Главная «третья сила» во всей этой истории — та часть гражданского общества, которая вышла на улицы осенью 2019 года — получит свой шанс реализовать свои политические амбиции и цели, выразить свой протест и самоорганизоваться для захвата власти уже в следующем году. По крайней мере, если они этого захотят.

На мой взгляд, идеальный полигон для запуска нового политического проекта, основанного на анти-коррупционных сентиментах, технократических идеях и анти-элитарном импульсе, будет доступен в 2022 году на местных выборах, не скованных ограничениями этно-религиозного раздела страны. Вероятно, если обстоятельства сложатся таким образом, и удастся изменить законодательство Ливана, то у протестующих появится шанс ещё раньше на досрочных парламентских выборах, если дойдёт до этого.

Как мне кажется, хрупкий баланс сил между США и Ираном будет сохранятся в краткосрочной перспективе, как минимум до окончания президентской гонки в США. Администрация Трампа идти на радикальные меры против «Хезболлы» не будет, а Иран, занятый внутренними проблемами, также вряд ли захочет провоцировать конфликт в Ливане. Единственное, что может этот баланс сил развалить — некий «джокер». Таковыми я вижу возобновление массовых протестов населения (и возможно, их вооружённое восстание), активизация террористических группировок салафитов на севере, внезапная отставка коалиционного правительства или коллапс финансовой системы ввиду какого-то очередного сопутствующего параметра мирового кризиса (к примеру, вторая волна коронавируса осенью 2020 года).

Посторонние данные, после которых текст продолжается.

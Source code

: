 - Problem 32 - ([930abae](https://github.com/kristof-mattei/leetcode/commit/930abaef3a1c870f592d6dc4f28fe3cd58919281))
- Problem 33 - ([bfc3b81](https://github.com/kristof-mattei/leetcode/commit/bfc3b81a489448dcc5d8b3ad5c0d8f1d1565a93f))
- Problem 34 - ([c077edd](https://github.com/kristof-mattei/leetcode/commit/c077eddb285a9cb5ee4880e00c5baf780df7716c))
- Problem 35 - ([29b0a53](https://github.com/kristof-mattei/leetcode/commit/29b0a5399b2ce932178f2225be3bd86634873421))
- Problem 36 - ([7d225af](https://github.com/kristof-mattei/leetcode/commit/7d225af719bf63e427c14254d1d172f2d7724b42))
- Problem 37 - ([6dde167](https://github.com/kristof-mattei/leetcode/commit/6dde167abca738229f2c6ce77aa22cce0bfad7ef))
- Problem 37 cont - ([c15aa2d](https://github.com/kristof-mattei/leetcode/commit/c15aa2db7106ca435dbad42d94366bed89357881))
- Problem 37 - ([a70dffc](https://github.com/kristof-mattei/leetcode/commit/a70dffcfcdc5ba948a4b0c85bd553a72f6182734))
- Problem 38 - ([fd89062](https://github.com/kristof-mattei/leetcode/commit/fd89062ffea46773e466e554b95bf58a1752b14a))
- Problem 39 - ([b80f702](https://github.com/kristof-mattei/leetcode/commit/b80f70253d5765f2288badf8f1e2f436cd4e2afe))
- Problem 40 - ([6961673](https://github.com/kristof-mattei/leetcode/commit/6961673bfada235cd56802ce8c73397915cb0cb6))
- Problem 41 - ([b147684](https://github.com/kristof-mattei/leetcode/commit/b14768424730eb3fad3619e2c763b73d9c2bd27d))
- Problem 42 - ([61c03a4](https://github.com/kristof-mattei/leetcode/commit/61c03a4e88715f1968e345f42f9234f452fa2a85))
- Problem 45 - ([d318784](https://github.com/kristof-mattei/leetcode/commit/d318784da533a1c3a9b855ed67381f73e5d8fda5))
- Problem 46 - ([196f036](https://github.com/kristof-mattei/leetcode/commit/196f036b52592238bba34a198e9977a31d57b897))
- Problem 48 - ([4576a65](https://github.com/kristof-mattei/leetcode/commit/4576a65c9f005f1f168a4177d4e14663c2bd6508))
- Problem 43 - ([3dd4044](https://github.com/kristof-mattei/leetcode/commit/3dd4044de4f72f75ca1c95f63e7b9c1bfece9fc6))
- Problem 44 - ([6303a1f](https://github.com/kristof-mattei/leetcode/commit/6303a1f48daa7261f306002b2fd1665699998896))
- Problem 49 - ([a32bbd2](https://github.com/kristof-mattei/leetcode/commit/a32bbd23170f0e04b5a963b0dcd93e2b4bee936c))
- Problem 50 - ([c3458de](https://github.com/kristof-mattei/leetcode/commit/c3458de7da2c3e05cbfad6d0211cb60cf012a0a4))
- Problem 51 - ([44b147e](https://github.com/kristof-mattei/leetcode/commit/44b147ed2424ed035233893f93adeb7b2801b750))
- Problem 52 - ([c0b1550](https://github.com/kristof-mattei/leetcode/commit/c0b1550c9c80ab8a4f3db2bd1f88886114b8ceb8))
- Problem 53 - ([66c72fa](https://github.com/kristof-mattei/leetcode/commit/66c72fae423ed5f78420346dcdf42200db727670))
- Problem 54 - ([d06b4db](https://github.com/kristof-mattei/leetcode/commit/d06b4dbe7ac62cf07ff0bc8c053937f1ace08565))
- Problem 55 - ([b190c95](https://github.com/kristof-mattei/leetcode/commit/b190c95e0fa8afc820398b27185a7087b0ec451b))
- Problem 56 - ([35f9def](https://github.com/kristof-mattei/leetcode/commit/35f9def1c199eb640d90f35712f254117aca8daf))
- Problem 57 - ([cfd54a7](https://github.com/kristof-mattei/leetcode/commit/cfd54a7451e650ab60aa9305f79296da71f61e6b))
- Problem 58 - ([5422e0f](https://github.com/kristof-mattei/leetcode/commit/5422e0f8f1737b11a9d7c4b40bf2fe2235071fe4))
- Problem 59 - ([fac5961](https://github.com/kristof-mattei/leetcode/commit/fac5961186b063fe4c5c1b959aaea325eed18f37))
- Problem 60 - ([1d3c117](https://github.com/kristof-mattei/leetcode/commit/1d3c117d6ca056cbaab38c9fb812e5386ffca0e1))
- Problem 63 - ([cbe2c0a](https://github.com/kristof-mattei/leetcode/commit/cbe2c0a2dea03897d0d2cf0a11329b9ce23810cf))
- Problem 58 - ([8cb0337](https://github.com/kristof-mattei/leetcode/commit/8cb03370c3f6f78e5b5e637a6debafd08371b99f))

Влияние внешних сил на Ливан в целом уменьшится на короткое время. Коронавирус вынуждает государства закрываться и использовать ресурсы для решения своих внутренних задач. Для ливанского правящего класса это и хорошие, и плохие новости. С одной стороны, можно наконец-то попытаться совершить некие реформы, не оглядываясь на внешнюю конъюнктуру, и экспериментировать, как угодно, лишь бы преодолеть смутные времена. С другой стороны, отсутствие партнёров, на которых можно опереться, делает всю эту затею слишком рискованной и невероятно опасной для страны и государства.

Ливан выходит в вынужденное самостоятельное плавание по океанам, где каждый выживает в одиночку. Его элиты не готовы к такому путешествию, как и экзальтированное десятилетиями разочарований, обмана и кризисов население. Нестабильность международной системы рождает вызовы, с которыми мало кто сталкивался. Это тест не просто для политического режима в Ливане, а для государства как такого, будет проверятся его прочность, способность существовать в принципе. Как и в случае с Украиной, «халява» и «удача» закончились.

Регион ослаблен, мировой порядок разваливается, а глобальные игроки зажаты в тисках глобального кризиса. Как написал один американский аналитик: «Ливан слишком долгое время игнорировал законы гравитации. Но сейчас пришло время признать, что победить гравитацию Ливан не может».